** Given records follows **

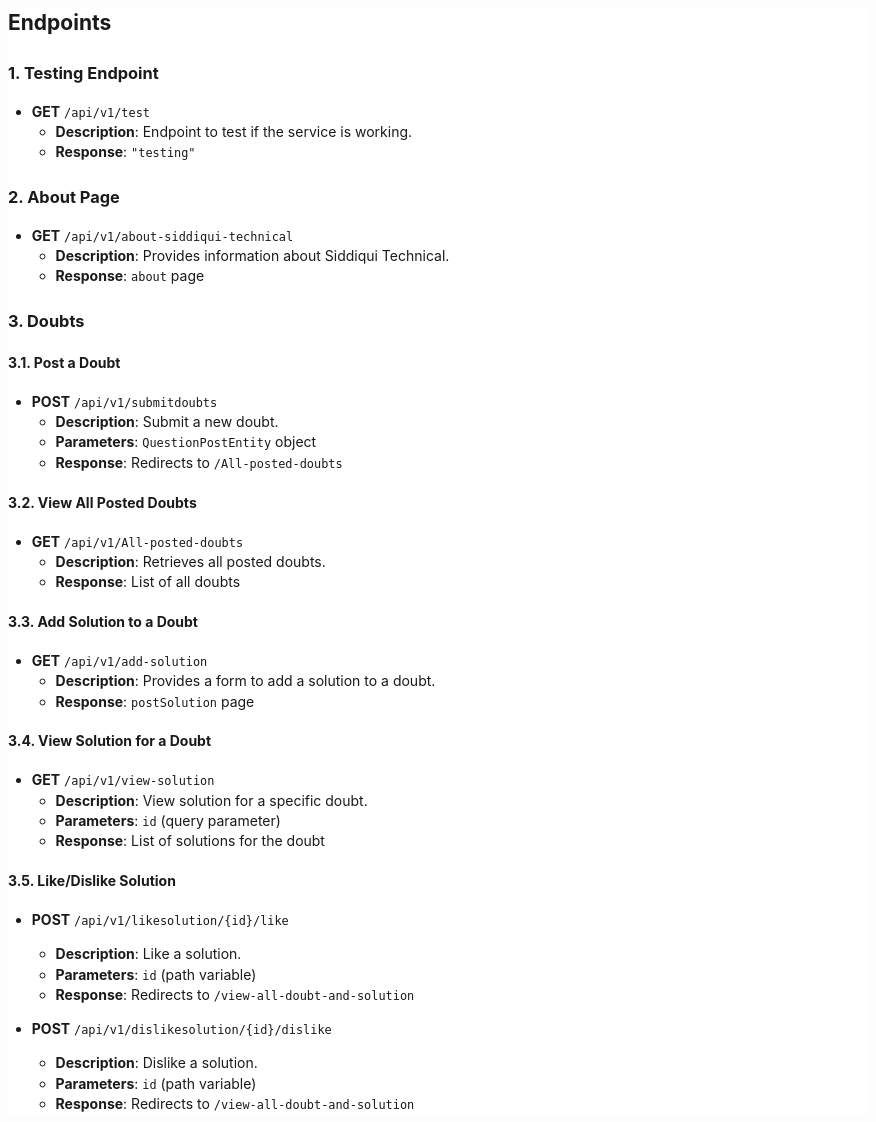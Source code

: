 ## Endpoints

### 1. Testing Endpoint

- **GET** `/api/v1/test`
  - **Description**: Endpoint to test if the service is working.
  - **Response**: `"testing"`

### 2. About Page

- **GET** `/api/v1/about-siddiqui-technical`
  - **Description**: Provides information about Siddiqui Technical.
  - **Response**: `about` page

### 3. Doubts

#### 3.1. Post a Doubt

- **POST** `/api/v1/submitdoubts`
  - **Description**: Submit a new doubt.
  - **Parameters**: `QuestionPostEntity` object
  - **Response**: Redirects to `/All-posted-doubts`

#### 3.2. View All Posted Doubts

- **GET** `/api/v1/All-posted-doubts`
  - **Description**: Retrieves all posted doubts.
  - **Response**: List of all doubts

#### 3.3. Add Solution to a Doubt

- **GET** `/api/v1/add-solution`
  - **Description**: Provides a form to add a solution to a doubt.
  - **Response**: `postSolution` page

#### 3.4. View Solution for a Doubt

- **GET** `/api/v1/view-solution`
  - **Description**: View solution for a specific doubt.
  - **Parameters**: `id` (query parameter)
  - **Response**: List of solutions for the doubt

#### 3.5. Like/Dislike Solution

- **POST** `/api/v1/likesolution/{id}/like`
  - **Description**: Like a solution.
  - **Parameters**: `id` (path variable)
  - **Response**: Redirects to `/view-all-doubt-and-solution`

- **POST** `/api/v1/dislikesolution/{id}/dislike`
  - **Description**: Dislike a solution.
  - **Parameters**: `id` (path variable)
  - **Response**: Redirects to `/view-all-doubt-and-solution`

** End of Given records **

## Task instructions:
Copy the data above line for line, skipping every picture.

## Response below:
Source code

: ## Endpoints

### 1. Testing Endpoint

- **GET** `/api/v1/test`
  - **Description**: Endpoint to test if the service is working.
  - **Response**: `"testing"`

### 2. About Page

- **GET** `/api/v1/about-siddiqui-technical`
  - **Description**: Provides information about Siddiqui Technical.
  - **Response**: `about` page

### 3. Doubts

#### 3.1. Post a Doubt

- **POST** `/api/v1/submitdoubts`
  - **Description**: Submit a new doubt.
  - **Parameters**: `QuestionPostEntity` object
  - **Response**: Redirects to `/All-posted-doubts`

#### 3.2. View All Posted Doubts

- **GET** `/api/v1/All-posted-doubts`
  - **Description**: Retrieves all posted doubts.
  - **Response**: List of all doubts

#### 3.3. Add Solution to a Doubt

- **GET** `/api/v1/add-solution`
  - **Description**: Provides a form to add a solution to a doubt.
  - **Response**: `postSolution` page

#### 3.4. View Solution for a Doubt

- **GET** `/api/v1/view-solution`
  - **Description**: View solution for a specific doubt.
  - **Parameters**: `id` (query parameter)
  - **Response**: List of solutions for the doubt

#### 3.5. Like/Dislike Solution

- **POST** `/api/v1/likesolution/{id}/like`
  - **Description**: Like a solution.
  - **Parameters**: `id` (path variable)
  - **Response**: Redirects to `/view-all-doubt-and-solution`

- **POST** `/api/v1/dislikesolution/{id}/dislike`
  - **Description**: Dislike a solution.
  - **Parameters**: `id` (path variable)
  - **Response**: Redirects to `/view-all-doubt-and-solution`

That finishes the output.